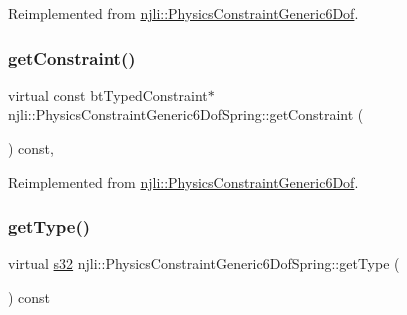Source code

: Reimplemented from \mbox{\hyperlink{classnjli_1_1_physics_constraint_generic6_dof_a0591b18e41f1e1e349ba3cef3e8cf4a4}{njli\+::\+Physics\+Constraint\+Generic6\+Dof}}.

\mbox{\label{classnjli_1_1_physics_constraint_generic6_dof_spring_a072c17a336b74f574c9892e8ccf12278}} 
\subsubsection{\texorpdfstring{get\+Constraint()}{getConstraint()}\hspace{0.1cm}{\footnotesize\ttfamily [2/2]}}
{\footnotesize\ttfamily virtual const bt\+Typed\+Constraint$\ast$ njli\+::\+Physics\+Constraint\+Generic6\+Dof\+Spring\+::get\+Constraint (\begin{DoxyParamCaption}{ }\end{DoxyParamCaption}) const\hspace{0.3cm}{\ttfamily [protected]}, {\ttfamily [virtual]}}



Reimplemented from \mbox{\hyperlink{classnjli_1_1_physics_constraint_generic6_dof_a55d44efd5fb9dcd1f983f3bb5f2ac6d5}{njli\+::\+Physics\+Constraint\+Generic6\+Dof}}.

\mbox{\label{classnjli_1_1_physics_constraint_generic6_dof_spring_a2fecef82051a7d6f1a51a81ca5621798}} 
\subsubsection{\texorpdfstring{get\+Type()}{getType()}}
{\footnotesize\ttfamily virtual \mbox{\hyperlink{_util_8h_aa62c75d314a0d1f37f79c4b73b2292e2}{s32}} njli\+::\+Physics\+Constraint\+Generic6\+Dof\+Spring\+::get\+Type (\begin{DoxyParamCaption}{ }\end{DoxyParamCaption}) const\hspace{0.3cm}{\ttfamily [virtual]}}

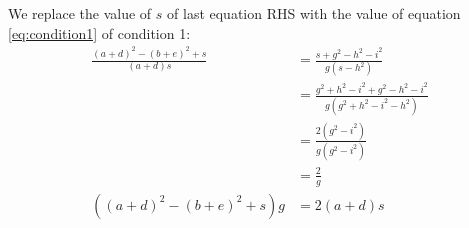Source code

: \documentclass[11pt]{article}
\begin{document}
We replace the value of $s$ of last equation RHS with the value of equation \ref{eq:condition1}
of condition 1:
\begin{align}
\frac{(a+d)^2 - (b+e)^2 + s}{(a+d)s} &= \frac{s + g^2 - h^2 - i^2}{g(s-h^2)} \nonumber\\
 &= \frac{g^2 + h^2 - i^2 + g^2 - h^2 - i^2}{g(g^2 + h^2 - i^2-h^2)} \nonumber\\
 &= \frac{2(g^2 - i^2)}{g(g^2 - i^2)} \nonumber\\
 &= \frac{2}{g} \nonumber\\
((a+d)^2 - (b+e)^2 + s)g &= 2(a+d)s \label{eq:condition2}
\end{align}
\end{document}
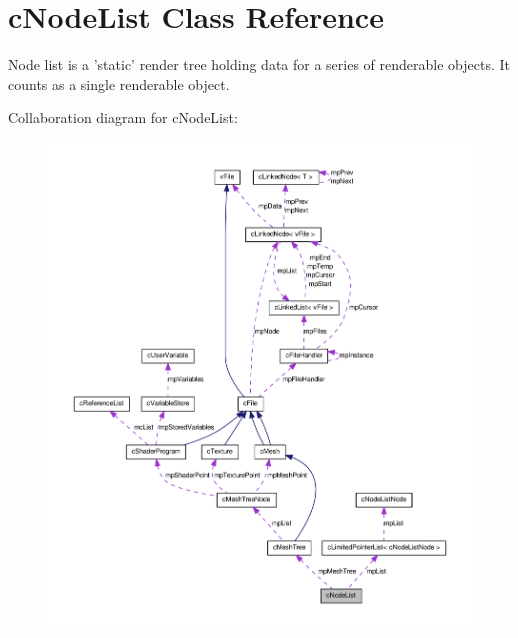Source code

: \hypertarget{classc_node_list}{
\section{cNodeList Class Reference}
\label{classc_node_list}
}


Node list is a 'static' render tree holding data for a series of renderable objects. It counts as a single renderable object.  




Collaboration diagram for cNodeList:\nopagebreak
\begin{figure}[H]
\begin{center}
\leavevmode
\includegraphics[width=400pt]{classc_node_list__coll__graph}
\end{center}
\end{figure}
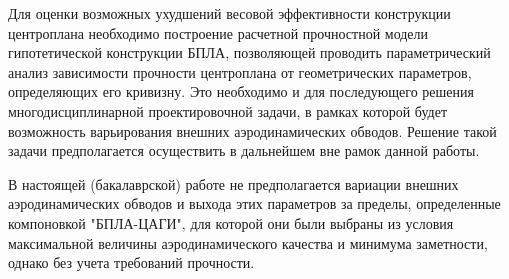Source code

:  




Для оценки возможных ухудшений весовой эффективности конструкции центроплана необходимо построение расчетной прочностной модели гипотетической конструкции БПЛА, позволяющей проводить параметрический анализ зависимости прочности центроплана от геометрических параметров, определяющих его кривизну. Это необходимо и для последующего решения многодисциплинарной проектировочной задачи, в рамках которой будет возможность варьирования внешних аэродинамических обводов. 
Решение такой задачи предполагается осуществить в дальнейшем вне рамок данной работы. 

В настоящей (бакалаврской) работе не предполагается вариации внешних аэродинамических обводов и выхода этих параметров за пределы, определенные компоновкой "БПЛА-ЦАГИ", для которой они были выбраны из условия максимальной величины аэродинамического качества и минимума заметности, однако без учета требований прочности. 





 
  
  

%

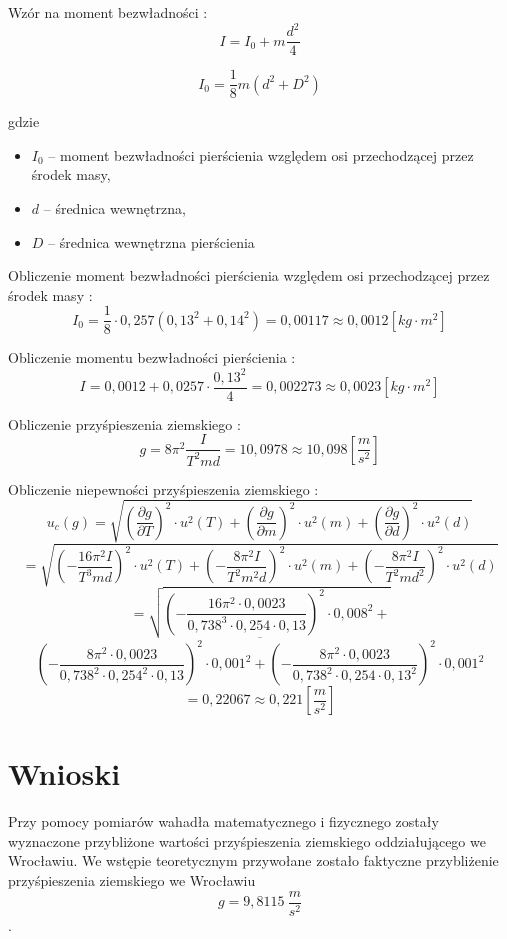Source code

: \documentclass[12pt]{article}
\begin{document}
Wzór na moment bezwładności :
$$ I = I_0 + m \frac{d^2}{4} $$

$$ I_0 = \frac{1}{8}m (d^2 + D^2) $$

gdzie
\begin{itemize}
    \item $I_0$ -- moment bezwładności pierścienia względem osi przechodzącej przez środek masy,
    \item $d$ -- średnica wewnętrzna, 
    \item $D$ -- średnica wewnętrzna pierścienia
\end{itemize}

Obliczenie moment bezwładności pierścienia względem osi przechodzącej przez środek masy : 
$$ I_0 = \frac{1}{8} \cdot 0,257 (0,13^2 + 0,14^2) = 0,00117 \approx 0,0012 [kg \cdot m^2] $$

Obliczenie momentu bezwładności pierścienia :
$$ I = 0,0012 + 0,0257 \cdot \frac{0,13^2}{4} = 0,002273 \approx 0,0023 [kg \cdot m^2] $$

Obliczenie przyśpieszenia ziemskiego :
$$ g = 8 \pi^2 \frac{I}{T^2 md} = 10,0978 \approx 10,098 \left[ \frac{m}{s^2} \right] $$ 

Obliczenie niepewności przyśpieszenia ziemskiego :
$$ u_c(g) = \sqrt{ \left( \frac{\partial g}{\partial T} \right)^2 \cdot u^2(T) + 
\left( \frac{\partial g}{\partial m} \right)^2 \cdot u^2(m) + \left( \frac{\partial g}{\partial d} \right)^2 \cdot u^2(d) } $$
$$ = \sqrt{ \left( -\frac{16\pi^2 I}{T^3 md} \right)^2 \cdot u^2(T) + \left( -\frac{8\pi^2 I}{T^2 m^2 d} \right)^2 \cdot u^2(m) + \left( -\frac{8\pi^2 I}{T^2 md^2} \right)^2 \cdot u^2(d) } $$
$$ = \sqrt{ \left( -\frac{16\pi^2 \cdot 0,0023}{0,738^3 \cdot 0,254 \cdot 0,13} \right)^2 \cdot 0,008^2 + }
$$ $$ \overline{\left( -\frac{8\pi^2 \cdot 0,0023}{0,738^2 \cdot 0,254^2 \cdot 0,13} \right)^2 \cdot 0,001^2 + 
\left( -\frac{8\pi^2 \cdot 0,0023}{0,738^2 \cdot 0,254 \cdot 0,13^2} \right)^2 \cdot 0,001^2 } $$
$$ = 0,22067 \approx 0,221 \left[\frac{m}{s^2}\right] $$

\section{Wnioski}

Przy pomocy pomiarów wahadła matematycznego i fizycznego zostały wyznaczone przybliżone wartości przyśpieszenia ziemskiego oddziałującego we Wrocławiu.
We wstępie teoretycznym przywołane zostało faktyczne przybliżenie przyśpieszenia ziemskiego we Wrocławiu 
$$ g = 9,8115 \ \frac{m}{s^2} $$.
\end{document}
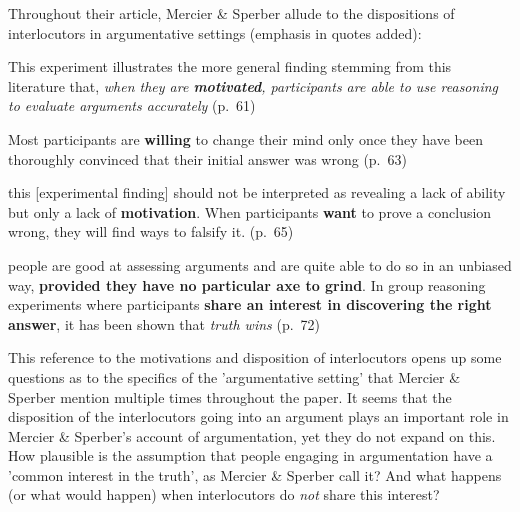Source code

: Throughout their \citeyear{MS11} article, Mercier \& Sperber allude to the dispositions
of interlocutors in argumentative settings (emphasis in quotes added):
\begin{quoting}
    This experiment illustrates the more general finding stemming from this literature that, \emph{when they are \textbf{motivated}, participants are able to use reasoning to evaluate arguments accurately}
    \hfill (p.~61)
\end{quoting}
\begin{quoting}
    Most participants are \textbf{willing} to change their mind only once they have been thoroughly convinced that their initial answer was wrong
    \hfill (p.~63)
\end{quoting}
\begin{quoting}
    this [experimental finding] should not be interpreted as revealing a lack of ability but only a lack of \textbf{motivation}. When participants \textbf{want} to prove a conclusion wrong, they will find ways to falsify it.
    \hfill (p.~65)
\end{quoting}
\begin{quoting}
    people are good at assessing arguments and are quite able to do so in an unbiased way, \textbf{provided they have no particular axe to grind}. In group reasoning experiments where participants \textbf{share an interest in discovering the right answer}, it has been shown that \emph{truth wins}
    \hfill (p.~72)
\end{quoting}
This reference to the motivations and disposition of interlocutors opens up some questions as to the specifics of the 'argumentative setting' that Mercier \& Sperber mention multiple times throughout the paper. It seems that the disposition of the interlocutors going into an argument plays an important role in Mercier \& Sperber's account of argumentation, yet they do not expand on this.
How plausible is the assumption that people engaging in argumentation have a 'common interest in the truth', as Mercier \& Sperber call it? And what happens (or what would happen) when interlocutors do \emph{not} share this interest?

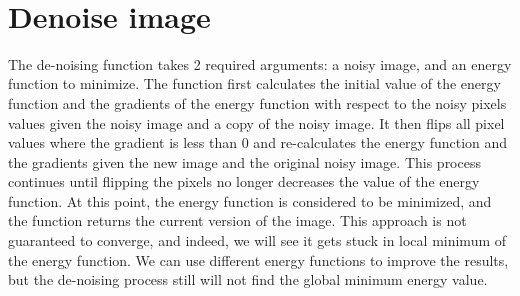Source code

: \documentclass[11pt]{article}
\begin{document}
    \begin{center}
    \end{center}
    { \hspace*{\fill} \\}
    
    \hypertarget{denoise-image}{%
\section{Denoise image}\label{denoise-image}}

The de-noising function takes 2 required arguments: a noisy image, and
an energy function to minimize. The function first calculates the
initial value of the energy function and the gradients of the energy
function with respect to the noisy pixels values given the noisy image
and a copy of the noisy image. It then flips all pixel values where the
gradient is less than 0 and re-calculates the energy function and the
gradients given the new image and the original noisy image. This process
continues until flipping the pixels no longer decreases the value of the
energy function. At this point, the energy function is considered to be
minimized, and the function returns the current version of the image.
This approach is not guaranteed to converge, and indeed, we will see it
gets stuck in local minimum of the energy function. We can use different
energy functions to improve the results, but the de-noising process
still will not find the global minimum energy value.
\end{document}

Try it
Single out each line of the records above with the string "предполагается" in it, and copy it.

Answer space
Решение такой задачи предполагается осуществить в дальнейшем вне рамок данной работы. 
В настоящей (бакалаврской) работе не предполагается вариации внешних аэродинамических обводов и выхода этих параметров за пределы, определенные компоновкой "БПЛА-ЦАГИ", для которой они были выбраны из условия максимальной величины аэродинамического качества и минимума заметности, однако без учета требований прочности. 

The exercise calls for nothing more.